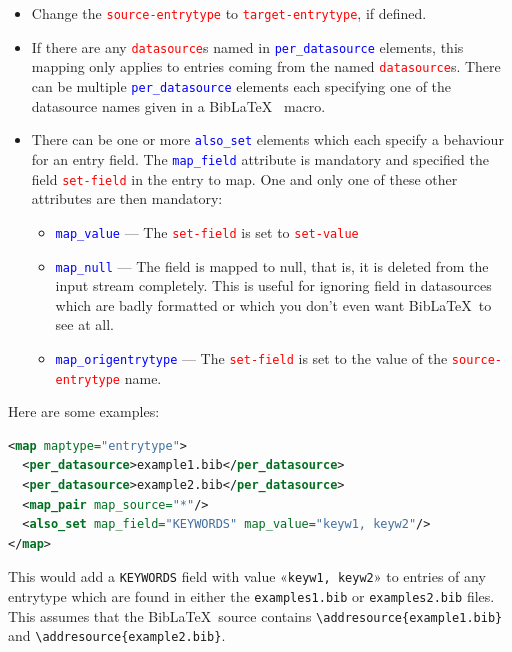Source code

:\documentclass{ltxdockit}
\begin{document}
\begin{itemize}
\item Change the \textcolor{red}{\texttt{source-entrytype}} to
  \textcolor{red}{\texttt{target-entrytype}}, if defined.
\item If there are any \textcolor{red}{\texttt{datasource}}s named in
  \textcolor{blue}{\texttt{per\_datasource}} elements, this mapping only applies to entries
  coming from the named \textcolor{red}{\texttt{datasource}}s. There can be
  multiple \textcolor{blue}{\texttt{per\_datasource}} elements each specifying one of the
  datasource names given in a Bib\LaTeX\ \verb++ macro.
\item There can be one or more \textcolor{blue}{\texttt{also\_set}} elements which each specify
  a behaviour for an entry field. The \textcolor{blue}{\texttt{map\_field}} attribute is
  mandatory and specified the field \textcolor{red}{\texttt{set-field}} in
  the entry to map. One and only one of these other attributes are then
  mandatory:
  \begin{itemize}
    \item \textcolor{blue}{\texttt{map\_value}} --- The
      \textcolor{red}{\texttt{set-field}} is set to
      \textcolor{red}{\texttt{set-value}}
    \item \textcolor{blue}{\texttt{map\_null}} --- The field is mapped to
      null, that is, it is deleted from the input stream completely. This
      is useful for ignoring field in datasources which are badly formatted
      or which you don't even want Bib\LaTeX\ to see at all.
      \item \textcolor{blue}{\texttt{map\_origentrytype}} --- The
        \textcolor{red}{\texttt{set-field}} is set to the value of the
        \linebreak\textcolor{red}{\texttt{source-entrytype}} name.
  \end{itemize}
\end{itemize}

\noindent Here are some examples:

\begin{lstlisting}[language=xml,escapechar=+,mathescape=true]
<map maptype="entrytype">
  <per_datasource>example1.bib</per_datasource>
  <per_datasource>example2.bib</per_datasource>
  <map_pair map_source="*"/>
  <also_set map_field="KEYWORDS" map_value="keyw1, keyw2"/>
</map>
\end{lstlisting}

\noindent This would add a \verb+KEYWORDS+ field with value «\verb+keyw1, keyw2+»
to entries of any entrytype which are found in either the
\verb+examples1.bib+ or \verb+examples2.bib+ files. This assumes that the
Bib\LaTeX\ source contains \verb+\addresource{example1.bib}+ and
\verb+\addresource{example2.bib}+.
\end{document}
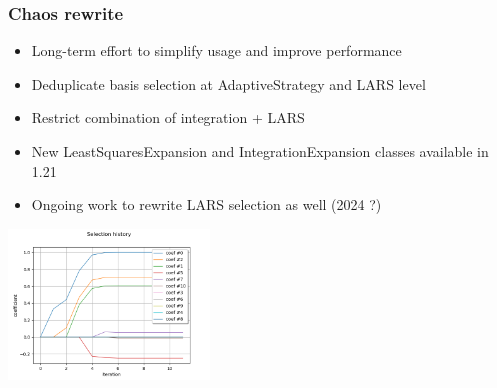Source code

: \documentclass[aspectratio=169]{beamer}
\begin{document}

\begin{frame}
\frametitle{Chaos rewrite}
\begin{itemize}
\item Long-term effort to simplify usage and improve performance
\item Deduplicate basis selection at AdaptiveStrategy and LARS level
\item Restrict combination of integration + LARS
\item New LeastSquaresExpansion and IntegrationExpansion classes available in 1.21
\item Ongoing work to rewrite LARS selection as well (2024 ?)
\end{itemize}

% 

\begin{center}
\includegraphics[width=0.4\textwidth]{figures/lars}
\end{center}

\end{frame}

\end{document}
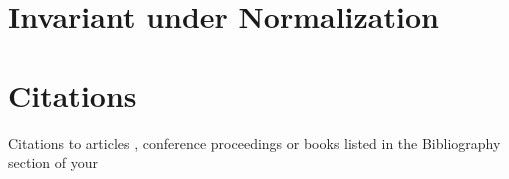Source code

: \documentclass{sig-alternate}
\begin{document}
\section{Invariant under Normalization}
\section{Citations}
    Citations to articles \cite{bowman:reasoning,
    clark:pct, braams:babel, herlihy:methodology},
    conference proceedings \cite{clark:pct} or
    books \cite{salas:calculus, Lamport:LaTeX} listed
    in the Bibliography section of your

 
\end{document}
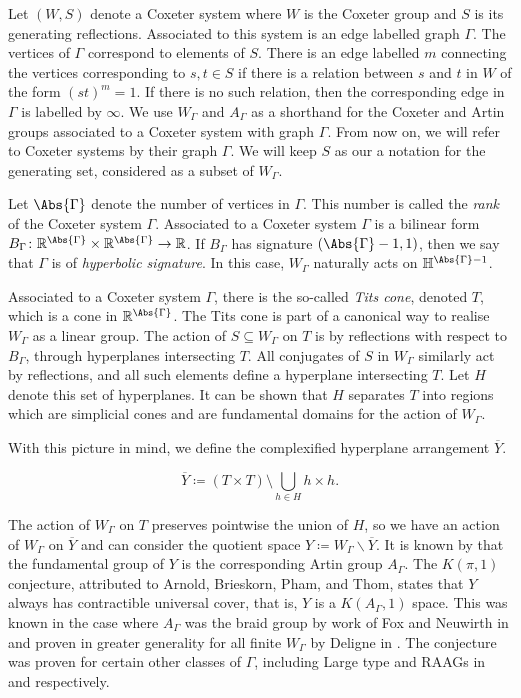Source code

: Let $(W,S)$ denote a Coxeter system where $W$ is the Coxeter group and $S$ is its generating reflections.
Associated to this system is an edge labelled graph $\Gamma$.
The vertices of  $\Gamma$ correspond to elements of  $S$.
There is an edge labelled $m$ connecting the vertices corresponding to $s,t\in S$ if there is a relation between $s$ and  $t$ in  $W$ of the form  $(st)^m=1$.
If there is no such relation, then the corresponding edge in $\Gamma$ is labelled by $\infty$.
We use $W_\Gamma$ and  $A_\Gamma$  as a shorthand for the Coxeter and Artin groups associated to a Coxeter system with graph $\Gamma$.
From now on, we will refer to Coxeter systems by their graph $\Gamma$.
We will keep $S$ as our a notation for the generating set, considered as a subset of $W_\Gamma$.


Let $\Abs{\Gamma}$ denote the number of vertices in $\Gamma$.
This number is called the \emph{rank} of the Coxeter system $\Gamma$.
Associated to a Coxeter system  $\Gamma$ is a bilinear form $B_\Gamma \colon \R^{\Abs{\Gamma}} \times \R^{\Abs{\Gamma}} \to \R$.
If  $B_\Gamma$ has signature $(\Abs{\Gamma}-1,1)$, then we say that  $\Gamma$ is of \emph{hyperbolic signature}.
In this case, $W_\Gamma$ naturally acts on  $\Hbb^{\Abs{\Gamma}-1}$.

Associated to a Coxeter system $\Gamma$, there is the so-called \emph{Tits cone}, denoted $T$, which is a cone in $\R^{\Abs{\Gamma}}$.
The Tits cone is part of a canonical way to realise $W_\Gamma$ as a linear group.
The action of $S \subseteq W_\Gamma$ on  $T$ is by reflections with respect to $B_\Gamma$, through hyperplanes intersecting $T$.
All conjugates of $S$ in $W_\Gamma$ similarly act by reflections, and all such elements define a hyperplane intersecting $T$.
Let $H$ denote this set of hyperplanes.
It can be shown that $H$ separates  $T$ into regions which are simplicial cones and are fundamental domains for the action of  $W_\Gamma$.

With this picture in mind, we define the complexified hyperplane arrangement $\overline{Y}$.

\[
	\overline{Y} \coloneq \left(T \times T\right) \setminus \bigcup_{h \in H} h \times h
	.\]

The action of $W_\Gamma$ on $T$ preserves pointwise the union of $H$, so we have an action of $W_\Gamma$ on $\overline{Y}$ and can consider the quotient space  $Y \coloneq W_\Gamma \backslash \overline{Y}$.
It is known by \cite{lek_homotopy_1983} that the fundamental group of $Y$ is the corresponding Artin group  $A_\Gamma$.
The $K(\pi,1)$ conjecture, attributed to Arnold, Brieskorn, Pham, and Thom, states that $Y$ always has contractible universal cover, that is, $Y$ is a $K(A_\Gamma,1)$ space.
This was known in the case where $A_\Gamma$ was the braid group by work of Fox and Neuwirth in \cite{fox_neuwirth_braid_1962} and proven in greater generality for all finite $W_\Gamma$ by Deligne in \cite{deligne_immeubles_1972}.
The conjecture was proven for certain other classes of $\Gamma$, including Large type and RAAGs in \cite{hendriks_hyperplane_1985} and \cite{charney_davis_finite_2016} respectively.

· · ·

### Your goal
Would you copy, exactly, each line from the start of the listing above through the line with "datasource names given", both ends included, but none of the pictures?

### Response area
Source code

:\documentclass{ltxdockit}
\begin{document}
\begin{itemize}
\item Change the \textcolor{red}{\texttt{source-entrytype}} to
  \textcolor{red}{\texttt{target-entrytype}}, if defined.
\item If there are any \textcolor{red}{\texttt{datasource}}s named in
  \textcolor{blue}{\texttt{per\_datasource}} elements, this mapping only applies to entries
  coming from the named \textcolor{red}{\texttt{datasource}}s. There can be
  multiple \textcolor{blue}{\texttt{per\_datasource}} elements each specifying one of the
  datasource names given in a Bib\LaTeX\ \verb++ macro.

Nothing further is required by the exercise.